Friday, March 17th, 8pm, Price: $10/$15: St. Patrick’s Day Celebration: Eileen Gannon, Eimear Arkins, & Conor Arkins
Eileen Gannon, a St. Louis native, is one of the top Irish harp players in the world. She has won numerous accolades including the highly coveted Senior Harp title at Fleadh Cheoil na hÉireann. Eileen has toured and performed all over the world and is a regular tutor at international festivals like the Catskills Irish Arts Week. Eimear Arkins, an award winning singer and fiddle player from County Clare, has been living in Missouri for the last number of years. She holds 11 Fleadh Cheoil na hÉireann titles across a variety of competition categories and has toured extensively throughout Europe, Canada and North America with a number of bands and organizations including the all-female super group Cherish the Ladies. In 2015, both Eimear and Eileen represented Ireland at World Expo in Milan, Italy where they promoted Irish culture and the expression of Irish culture worldwide with St. Louis Irish Arts. The newest addition to the St. Louis Irish music scene is Conor Arkins, Eimear’s brother. Conor is a member of the National Folk Orchestra of Ireland and is an accomplished piano, fiddle, flute and saxophone player with solo and group Fleadh Cheoil titles to boast. Together they will perform a selection of toe-tapping dance tunes, melancholy sean-nós songs, haunting harp melodies and jazzy saxophone renditions of Irish classics. A feast for the ears, this St. Patrick’s Day.

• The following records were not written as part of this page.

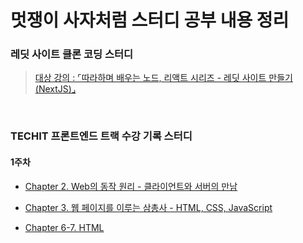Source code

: # 멋쟁이 사자처럼 스터디 공부 내용 정리

### 레딧 사이트 클론 코딩 스터디

> <a href="https://www.inflearn.com/course/%EB%94%B0%EB%9D%BC%ED%95%98%EB%8A%94-%EB%A0%88%EB%94%A7">대상 강의 : ⌜따라하며 배우는 노드, 리액트 시리즈 - 레딧 사이트 만들기(NextJS)⌟</a>

<br/>

### TECHIT 프론트엔드 트랙 수강 기록 스터디

#### 1주차

- <a href="techit-study/week1/ch2.md">Chapter 2. Web의 동작 원리 - 클라이언트와 서버의 만남</a>

- <a href="techit-study/week2/ch3.md">Chapter 3. 웹 페이지를 이루는 삼총사 - HTML, CSS, JavaScript</a>

- <a href="https://github.com/SangYoonLee1231/TIL/blob/main/HTML%20%26%20CSS/html_tags.md">Chapter 6-7. HTML</a>

<!-- - <a href=""></a> -->

<br/>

Saturday, March 18th, 8pm, Price: $10/$15: St. Louis Osuwa Taiko
Part dance, part athletic demonstration, but mostly percussion-centered music, Taiko is a traditional Japanese musical form. Modeled after Grandmaster Daihachi Oguchi’s original Osuwa Daiko, St. Louis Osuwa Taiko was founded here by Oguchi-sensei himself thirty years ago on a visit from Suwa, Japan, and is one of only a few Taiko groups in the Midwest. The group performs an eclectic mix of traditional and original Taiko, featuring flute and violin as well as percussion; they’re most notable as a permanent feature of the annual Japanese Festival at the Missouri Botanical Garden, where they amaze and delight thousands every year. In October 2015, they opened for the nationally-touring On Ensemble here at The Focal Point, and appeared as headliners last summer, just prior to the release of their latest CD, Misotose. We couldn’t be more pleased to welcome them back!

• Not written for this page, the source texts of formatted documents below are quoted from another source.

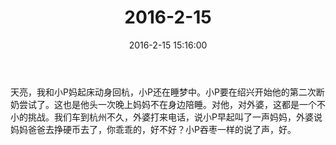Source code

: ﻿---
title: 2016-2-15
date: 2016-2-15 15:16:00
tags:
categories: 爸爸
---
天亮，我和小P妈起床动身回杭，小P还在睡梦中。小P要在绍兴开始他的第二次断奶尝试了。这也是他头一次晚上妈妈不在身边陪睡。对他，对外婆，这都是一个不小的挑战。我们车到杭州不久，外婆打来电话，说小P早起叫了一声妈妈，外婆说妈妈爸爸去挣硬币去了，你乖乖的，好不好？小P吞枣一样的说了声，好。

Wednesday, March 22nd, 8pm, $15/$18: Songbird Cafe:
Featuring (in the round):
Doors 6:45 Show 7:30
Thursday, March 23rd, 7pm, Price: $15/$20: Charlie King
Charlie King is a a folksinger and activist. He was born and raised in Brockton, Massachusetts in 1947 and cites the folk music revival of the 1960s, the American Civil Rights movement and the Vietnam War era as his as musical influences. Charlie King has released a dozen solo albums since 1976. He has also released three albums with the touring ensemble Bright Morning Star, and numerous compilation albums with other artists. Charlie’s performance will be a special Presentation:
COPPER! World War One And the War on Labor.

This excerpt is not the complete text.